微透析「零净通量法」是一种广被采用的定量分析方法,近年相关研究认为微透析探针殖入脑组织可能对神经递质的释放与吸收造成不对称的损伤(微透析探针破坏神经递质的释放程度远大于破坏其吸收程度),因此微透析有可能低估了神经递质实际的胞外生物浓度。鉴于微透析技术广泛运用于神经科学、药理学、药物动力学、甚至肿瘤研究,了解组织损伤对微透析采样的影响是重要的先决条件。本研究将系统化评估微透析探针殖入速度对组织所造成的发炎反应及神经突触的效能损伤,以电生理比较损伤组织内的神经元活性和突触信号传导效能，以离子选择性电极评估探针周边组织的胞外信号传递，用碳纤微电极配合快速扫描循环伏安法及改良的多巴胺动力模型探讨高频电刺激下多巴胺动态释放和再回收效率与其相关受体的偶联调控，独立决定大鼠纹状体内多巴胺基线平均浓度，以此检测微透析「零净通量法」量测活体动物脑内神经递质浓度的误差范围。

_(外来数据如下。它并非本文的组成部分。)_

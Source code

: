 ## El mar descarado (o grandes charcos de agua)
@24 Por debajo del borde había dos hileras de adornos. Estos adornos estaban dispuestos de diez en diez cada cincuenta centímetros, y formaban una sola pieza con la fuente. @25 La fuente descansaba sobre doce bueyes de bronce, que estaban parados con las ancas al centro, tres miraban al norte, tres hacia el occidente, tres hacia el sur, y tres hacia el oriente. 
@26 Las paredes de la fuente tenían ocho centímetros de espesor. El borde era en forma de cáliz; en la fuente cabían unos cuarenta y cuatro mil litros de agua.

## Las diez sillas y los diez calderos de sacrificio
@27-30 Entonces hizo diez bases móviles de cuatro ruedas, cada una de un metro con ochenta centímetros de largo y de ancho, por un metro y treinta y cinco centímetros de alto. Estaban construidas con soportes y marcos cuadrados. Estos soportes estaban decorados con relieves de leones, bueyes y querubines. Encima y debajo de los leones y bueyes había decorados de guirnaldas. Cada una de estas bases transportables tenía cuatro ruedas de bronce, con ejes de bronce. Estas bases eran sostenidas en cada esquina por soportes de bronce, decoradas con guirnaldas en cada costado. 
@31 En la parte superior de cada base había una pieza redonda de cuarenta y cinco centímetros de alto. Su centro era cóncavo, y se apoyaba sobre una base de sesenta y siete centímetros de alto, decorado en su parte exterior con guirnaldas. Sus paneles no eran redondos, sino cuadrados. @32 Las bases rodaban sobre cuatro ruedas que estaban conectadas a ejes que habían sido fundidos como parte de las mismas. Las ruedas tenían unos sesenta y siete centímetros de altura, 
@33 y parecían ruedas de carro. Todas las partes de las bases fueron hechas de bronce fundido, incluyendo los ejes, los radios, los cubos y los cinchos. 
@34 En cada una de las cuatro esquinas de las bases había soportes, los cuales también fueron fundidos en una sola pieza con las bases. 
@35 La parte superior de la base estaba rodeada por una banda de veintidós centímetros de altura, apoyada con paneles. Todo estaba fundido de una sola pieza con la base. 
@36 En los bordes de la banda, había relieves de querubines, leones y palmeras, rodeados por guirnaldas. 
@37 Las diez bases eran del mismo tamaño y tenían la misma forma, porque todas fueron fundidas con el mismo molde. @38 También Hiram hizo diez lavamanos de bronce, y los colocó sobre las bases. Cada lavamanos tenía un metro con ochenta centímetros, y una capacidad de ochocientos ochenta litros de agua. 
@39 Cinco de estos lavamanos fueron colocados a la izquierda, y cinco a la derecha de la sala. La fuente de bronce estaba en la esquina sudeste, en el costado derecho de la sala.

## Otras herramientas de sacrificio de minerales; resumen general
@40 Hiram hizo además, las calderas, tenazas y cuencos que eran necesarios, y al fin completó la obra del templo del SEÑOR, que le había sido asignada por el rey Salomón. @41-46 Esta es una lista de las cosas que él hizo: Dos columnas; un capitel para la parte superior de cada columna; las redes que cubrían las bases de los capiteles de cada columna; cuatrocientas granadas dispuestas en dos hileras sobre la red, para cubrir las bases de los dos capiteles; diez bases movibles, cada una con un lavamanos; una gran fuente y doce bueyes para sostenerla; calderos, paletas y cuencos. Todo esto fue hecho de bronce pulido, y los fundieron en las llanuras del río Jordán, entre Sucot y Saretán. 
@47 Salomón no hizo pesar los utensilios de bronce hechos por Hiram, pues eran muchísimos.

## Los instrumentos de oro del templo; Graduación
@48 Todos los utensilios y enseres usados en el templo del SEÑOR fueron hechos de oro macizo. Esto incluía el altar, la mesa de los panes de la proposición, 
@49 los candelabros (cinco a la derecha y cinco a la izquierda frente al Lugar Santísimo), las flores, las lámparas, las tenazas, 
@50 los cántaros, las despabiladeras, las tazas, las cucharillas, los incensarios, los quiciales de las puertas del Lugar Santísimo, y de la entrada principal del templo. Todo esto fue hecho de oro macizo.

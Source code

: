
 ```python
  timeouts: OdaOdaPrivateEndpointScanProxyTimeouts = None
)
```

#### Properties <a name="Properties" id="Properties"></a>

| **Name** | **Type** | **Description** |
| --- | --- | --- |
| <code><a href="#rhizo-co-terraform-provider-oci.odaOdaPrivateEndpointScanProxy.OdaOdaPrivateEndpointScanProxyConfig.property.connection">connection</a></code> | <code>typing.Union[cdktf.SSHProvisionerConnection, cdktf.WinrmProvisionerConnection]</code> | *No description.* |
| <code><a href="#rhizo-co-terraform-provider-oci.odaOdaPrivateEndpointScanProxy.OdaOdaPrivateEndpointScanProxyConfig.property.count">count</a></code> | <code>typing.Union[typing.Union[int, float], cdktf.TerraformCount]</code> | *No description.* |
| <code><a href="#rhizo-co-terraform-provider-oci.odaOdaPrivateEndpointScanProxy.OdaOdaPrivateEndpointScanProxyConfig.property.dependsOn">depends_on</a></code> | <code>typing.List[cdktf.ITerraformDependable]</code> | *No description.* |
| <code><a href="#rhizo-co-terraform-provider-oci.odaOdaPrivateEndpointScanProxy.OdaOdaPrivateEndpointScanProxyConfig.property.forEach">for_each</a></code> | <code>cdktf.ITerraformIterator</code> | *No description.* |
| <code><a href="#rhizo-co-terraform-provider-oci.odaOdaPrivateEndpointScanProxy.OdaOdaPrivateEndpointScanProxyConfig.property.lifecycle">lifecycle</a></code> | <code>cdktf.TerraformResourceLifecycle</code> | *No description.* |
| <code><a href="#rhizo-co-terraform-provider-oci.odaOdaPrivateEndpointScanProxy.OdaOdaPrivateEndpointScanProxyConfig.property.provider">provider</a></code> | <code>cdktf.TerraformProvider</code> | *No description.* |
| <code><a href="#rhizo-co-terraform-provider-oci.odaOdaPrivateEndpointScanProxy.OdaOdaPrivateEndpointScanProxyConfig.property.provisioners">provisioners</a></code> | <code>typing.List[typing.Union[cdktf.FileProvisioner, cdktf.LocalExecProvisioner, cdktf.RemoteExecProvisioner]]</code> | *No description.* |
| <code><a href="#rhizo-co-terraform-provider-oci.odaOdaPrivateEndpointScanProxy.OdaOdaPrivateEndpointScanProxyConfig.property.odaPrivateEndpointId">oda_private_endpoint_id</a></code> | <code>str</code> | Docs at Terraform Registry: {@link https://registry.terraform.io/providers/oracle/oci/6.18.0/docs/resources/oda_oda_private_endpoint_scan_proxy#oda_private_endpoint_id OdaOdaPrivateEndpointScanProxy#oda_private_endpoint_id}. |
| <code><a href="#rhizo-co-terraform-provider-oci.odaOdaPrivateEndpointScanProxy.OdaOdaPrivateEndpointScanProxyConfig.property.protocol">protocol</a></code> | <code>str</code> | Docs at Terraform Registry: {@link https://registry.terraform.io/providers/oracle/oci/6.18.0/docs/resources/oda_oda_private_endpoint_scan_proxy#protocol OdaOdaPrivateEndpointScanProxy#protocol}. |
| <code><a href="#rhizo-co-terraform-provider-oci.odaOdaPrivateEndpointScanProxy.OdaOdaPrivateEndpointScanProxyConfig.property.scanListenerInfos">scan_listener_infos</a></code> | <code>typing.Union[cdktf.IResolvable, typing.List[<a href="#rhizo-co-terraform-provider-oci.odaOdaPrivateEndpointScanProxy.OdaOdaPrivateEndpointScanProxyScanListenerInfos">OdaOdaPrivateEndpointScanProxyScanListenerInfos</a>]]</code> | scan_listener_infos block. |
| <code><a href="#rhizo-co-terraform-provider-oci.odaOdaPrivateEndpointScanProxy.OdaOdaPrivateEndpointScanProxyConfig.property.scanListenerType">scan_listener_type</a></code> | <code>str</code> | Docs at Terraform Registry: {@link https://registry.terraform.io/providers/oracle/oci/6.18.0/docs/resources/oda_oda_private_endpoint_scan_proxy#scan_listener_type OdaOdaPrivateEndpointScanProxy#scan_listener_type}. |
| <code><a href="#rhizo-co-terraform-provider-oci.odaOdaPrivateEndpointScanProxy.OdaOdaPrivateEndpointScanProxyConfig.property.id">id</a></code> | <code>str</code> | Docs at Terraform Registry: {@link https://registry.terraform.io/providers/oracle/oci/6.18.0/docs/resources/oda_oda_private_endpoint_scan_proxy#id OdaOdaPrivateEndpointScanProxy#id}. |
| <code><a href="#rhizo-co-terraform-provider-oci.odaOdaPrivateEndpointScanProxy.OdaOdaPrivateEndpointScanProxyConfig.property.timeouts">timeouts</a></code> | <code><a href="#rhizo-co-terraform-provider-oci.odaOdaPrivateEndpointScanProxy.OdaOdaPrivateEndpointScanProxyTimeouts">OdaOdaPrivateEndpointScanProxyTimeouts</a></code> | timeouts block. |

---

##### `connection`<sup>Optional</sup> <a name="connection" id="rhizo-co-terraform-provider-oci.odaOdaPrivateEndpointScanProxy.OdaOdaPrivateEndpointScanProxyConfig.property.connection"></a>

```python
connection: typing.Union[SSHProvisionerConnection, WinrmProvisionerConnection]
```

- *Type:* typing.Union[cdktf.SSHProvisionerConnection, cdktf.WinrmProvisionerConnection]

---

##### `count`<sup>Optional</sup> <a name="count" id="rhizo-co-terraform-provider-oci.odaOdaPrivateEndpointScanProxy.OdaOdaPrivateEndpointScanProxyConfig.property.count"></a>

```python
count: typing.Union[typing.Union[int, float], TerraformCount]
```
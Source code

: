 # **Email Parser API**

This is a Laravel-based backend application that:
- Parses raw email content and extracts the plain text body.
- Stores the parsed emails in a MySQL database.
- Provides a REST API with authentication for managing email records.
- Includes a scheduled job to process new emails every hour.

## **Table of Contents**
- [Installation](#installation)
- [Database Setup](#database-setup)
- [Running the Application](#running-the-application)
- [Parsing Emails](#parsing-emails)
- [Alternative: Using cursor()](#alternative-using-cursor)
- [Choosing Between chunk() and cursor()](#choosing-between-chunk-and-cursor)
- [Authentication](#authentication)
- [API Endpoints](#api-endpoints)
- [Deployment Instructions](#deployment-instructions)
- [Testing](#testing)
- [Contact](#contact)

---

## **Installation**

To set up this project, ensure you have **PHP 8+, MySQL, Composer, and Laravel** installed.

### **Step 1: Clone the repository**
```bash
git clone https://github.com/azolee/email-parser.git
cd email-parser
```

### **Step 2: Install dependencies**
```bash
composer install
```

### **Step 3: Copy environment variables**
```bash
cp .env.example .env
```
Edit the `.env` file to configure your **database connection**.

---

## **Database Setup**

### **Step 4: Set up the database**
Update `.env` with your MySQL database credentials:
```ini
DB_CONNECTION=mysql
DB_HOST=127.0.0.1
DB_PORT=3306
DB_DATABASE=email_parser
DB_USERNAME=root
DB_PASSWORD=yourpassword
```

微透析是一种广被采用的定量分析方法， 本研究评估微透析探针对组织所造成的发炎反应及神经突触的效能损伤，以离子选择性电极评估探针周边组织的胞外信号传递，用改良的多巴胺动力模型探讨高频电刺激下多巴胺动态释放和再回收效率与其相关受体的偶联调控，以决定大鼠纹状体内多巴胺胞外平均浓度。研究发现微透析探针对组织所造成的伤害可经由减缓微透析探针植如的速度得到最大的缓解，我们提出一新的多巴胺动力模型，模型内容包括了高频电刺激下多巴胺的释放，扩散，及再回收之间的相互关系，在此基础上探讨了胞外多巴胺浓度经由激活前突触自受体（autoreceptor）对多巴胺释放的调控。此模型可解释在纹状体不同区域呈现出不同多巴胺动力学的现象。在胞外扩散方面我们提出一个新的以正弦函数释放胞外离子探针并以测量其扩散浓度变化用以测量动态胞外空间分率及扩散曲度的方法，并根据此方法申请了发明专利。初步研究结果显示，在皮层扩散性抑制发生时，胞外空间分率及扩散曲度的方法在病理态可独立自主调控。此新的方法及研究结果可为脑胞外空间作为调控急性病理态下的胞外信号传递提供重要的新知识。